Data records —
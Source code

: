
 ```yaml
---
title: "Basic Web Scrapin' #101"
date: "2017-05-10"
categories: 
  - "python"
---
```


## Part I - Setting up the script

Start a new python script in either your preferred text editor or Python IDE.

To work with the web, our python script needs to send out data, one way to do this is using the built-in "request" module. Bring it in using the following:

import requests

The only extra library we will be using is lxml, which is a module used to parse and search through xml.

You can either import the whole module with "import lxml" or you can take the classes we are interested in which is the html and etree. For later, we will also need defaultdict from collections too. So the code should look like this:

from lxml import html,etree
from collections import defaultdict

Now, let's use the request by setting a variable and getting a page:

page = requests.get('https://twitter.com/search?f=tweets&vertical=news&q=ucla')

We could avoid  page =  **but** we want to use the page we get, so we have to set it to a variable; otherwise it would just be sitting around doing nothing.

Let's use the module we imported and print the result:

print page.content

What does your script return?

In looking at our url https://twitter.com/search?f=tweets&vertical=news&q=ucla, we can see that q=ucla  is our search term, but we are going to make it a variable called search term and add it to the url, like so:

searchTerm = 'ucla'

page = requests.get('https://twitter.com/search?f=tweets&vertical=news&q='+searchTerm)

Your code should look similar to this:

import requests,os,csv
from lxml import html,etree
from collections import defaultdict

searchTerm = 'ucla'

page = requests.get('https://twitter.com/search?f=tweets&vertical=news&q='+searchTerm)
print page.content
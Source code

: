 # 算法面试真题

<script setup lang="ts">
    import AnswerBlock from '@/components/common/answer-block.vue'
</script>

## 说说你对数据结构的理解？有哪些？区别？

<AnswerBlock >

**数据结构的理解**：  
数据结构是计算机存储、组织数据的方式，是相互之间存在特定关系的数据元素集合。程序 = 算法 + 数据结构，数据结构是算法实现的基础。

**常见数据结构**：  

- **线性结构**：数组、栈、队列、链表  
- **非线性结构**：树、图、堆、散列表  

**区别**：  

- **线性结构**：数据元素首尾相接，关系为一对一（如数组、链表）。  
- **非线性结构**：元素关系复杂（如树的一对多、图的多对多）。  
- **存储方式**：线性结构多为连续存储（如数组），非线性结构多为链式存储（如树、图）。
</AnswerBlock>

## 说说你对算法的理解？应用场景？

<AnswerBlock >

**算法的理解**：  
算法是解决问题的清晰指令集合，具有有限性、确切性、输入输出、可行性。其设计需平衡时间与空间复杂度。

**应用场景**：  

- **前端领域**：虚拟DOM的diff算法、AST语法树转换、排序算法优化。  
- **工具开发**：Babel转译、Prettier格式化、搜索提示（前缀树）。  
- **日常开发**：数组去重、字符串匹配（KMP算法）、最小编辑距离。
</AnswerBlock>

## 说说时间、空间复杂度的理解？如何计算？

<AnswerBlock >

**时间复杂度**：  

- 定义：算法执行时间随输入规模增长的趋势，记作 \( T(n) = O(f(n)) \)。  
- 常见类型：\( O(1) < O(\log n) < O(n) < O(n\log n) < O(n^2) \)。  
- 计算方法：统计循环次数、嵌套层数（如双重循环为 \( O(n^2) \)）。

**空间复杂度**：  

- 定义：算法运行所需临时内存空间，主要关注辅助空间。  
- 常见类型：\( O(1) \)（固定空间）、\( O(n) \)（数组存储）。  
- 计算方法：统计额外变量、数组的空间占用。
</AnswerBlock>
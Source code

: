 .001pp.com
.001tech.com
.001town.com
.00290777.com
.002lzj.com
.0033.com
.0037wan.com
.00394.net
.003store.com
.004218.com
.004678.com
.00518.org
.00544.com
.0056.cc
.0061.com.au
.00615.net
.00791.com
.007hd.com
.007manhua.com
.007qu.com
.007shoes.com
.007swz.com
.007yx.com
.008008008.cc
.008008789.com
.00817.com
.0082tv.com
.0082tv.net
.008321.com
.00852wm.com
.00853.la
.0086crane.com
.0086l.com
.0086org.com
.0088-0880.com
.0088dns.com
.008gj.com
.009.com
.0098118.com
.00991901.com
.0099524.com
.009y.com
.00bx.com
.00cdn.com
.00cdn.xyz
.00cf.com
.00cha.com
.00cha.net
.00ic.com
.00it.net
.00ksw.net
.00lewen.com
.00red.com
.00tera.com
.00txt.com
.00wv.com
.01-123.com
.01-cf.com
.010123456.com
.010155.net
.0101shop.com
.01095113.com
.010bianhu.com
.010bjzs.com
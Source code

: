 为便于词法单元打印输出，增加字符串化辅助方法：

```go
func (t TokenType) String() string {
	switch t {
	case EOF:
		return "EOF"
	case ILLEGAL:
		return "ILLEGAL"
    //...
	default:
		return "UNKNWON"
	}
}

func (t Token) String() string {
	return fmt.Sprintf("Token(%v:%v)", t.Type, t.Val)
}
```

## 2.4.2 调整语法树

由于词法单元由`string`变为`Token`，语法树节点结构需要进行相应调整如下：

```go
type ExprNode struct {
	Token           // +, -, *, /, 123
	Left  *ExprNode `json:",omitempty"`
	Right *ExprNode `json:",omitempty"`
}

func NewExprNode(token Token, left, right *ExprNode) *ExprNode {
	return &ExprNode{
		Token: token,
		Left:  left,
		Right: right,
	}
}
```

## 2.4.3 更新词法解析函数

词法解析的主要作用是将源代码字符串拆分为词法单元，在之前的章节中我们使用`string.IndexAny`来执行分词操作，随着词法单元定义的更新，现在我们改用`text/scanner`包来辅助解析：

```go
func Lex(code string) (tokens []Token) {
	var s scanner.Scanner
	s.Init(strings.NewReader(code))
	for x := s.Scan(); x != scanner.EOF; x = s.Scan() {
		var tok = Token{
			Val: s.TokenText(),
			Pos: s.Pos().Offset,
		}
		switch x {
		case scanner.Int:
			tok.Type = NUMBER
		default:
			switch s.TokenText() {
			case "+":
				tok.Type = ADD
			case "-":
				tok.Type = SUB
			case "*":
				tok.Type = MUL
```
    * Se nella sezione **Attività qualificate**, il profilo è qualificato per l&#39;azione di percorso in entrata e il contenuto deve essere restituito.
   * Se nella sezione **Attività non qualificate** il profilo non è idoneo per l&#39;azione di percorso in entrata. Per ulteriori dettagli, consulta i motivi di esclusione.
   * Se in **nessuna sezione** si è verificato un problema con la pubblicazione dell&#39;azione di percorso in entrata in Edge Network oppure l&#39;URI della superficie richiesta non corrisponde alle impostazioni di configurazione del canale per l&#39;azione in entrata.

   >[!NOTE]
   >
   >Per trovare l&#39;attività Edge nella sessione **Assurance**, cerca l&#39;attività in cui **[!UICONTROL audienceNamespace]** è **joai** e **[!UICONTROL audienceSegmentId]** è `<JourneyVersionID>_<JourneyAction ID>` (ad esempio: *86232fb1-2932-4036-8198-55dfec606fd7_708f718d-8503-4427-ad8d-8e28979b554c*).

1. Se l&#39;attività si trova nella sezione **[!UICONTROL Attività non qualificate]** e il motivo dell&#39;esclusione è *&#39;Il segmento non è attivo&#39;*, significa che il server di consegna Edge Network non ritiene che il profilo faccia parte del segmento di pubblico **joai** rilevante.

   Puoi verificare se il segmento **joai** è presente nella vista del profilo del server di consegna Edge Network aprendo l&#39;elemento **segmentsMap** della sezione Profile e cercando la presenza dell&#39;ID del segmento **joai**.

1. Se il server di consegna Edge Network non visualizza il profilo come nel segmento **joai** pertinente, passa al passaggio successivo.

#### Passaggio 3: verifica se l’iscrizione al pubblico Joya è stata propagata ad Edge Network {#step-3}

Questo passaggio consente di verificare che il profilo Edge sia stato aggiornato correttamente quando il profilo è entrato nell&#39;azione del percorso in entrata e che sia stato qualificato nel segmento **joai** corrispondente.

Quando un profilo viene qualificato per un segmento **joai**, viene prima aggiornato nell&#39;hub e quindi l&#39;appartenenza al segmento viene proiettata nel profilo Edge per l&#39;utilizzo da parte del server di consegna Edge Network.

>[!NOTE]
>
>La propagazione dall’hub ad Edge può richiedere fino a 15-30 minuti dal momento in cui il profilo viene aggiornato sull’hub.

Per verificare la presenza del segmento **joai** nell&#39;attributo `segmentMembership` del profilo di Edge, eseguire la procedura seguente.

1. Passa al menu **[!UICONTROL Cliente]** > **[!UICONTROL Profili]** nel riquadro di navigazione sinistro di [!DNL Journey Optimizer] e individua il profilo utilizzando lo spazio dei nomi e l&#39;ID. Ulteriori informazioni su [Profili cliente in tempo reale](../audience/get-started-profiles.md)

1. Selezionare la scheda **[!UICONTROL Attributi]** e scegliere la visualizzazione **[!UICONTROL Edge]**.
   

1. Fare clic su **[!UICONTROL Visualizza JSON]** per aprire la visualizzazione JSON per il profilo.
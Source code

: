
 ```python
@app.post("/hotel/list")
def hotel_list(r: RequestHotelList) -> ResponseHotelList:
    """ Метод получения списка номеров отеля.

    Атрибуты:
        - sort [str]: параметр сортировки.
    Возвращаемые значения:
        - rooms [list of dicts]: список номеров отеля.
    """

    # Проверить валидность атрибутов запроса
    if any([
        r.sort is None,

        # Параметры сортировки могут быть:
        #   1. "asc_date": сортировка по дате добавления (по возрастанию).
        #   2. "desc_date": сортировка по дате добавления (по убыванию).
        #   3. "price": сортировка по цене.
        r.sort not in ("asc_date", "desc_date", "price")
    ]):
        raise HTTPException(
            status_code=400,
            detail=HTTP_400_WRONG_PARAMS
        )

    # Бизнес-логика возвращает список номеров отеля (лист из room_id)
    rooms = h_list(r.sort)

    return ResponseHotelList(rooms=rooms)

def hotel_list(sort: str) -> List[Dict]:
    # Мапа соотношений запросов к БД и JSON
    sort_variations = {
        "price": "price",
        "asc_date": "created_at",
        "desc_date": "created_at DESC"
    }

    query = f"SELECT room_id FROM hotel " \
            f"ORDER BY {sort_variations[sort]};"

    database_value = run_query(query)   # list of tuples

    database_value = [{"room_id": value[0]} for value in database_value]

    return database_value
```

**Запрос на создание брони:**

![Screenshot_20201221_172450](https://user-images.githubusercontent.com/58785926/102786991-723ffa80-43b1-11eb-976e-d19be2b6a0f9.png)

Problem — What you return should be the lines from the start of the data through the line with "We could avoid  page", quoted exactly and nothing more.

Written answer —
Source code

:
 ```yaml
---
title: "Basic Web Scrapin' #101"
date: "2017-05-10"
categories: 
  - "python"
---
```


## Part I - Setting up the script

Start a new python script in either your preferred text editor or Python IDE.

To work with the web, our python script needs to send out data, one way to do this is using the built-in "request" module. Bring it in using the following:

import requests

The only extra library we will be using is lxml, which is a module used to parse and search through xml.

You can either import the whole module with "import lxml" or you can take the classes we are interested in which is the html and etree. For later, we will also need defaultdict from collections too. So the code should look like this:

from lxml import html,etree
from collections import defaultdict

Now, let's use the request by setting a variable and getting a page:

page = requests.get('https://twitter.com/search?f=tweets&vertical=news&q=ucla')

We could avoid  page =  **but** we want to use the page we get, so we have to set it to a variable; otherwise it would just be sitting around doing nothing.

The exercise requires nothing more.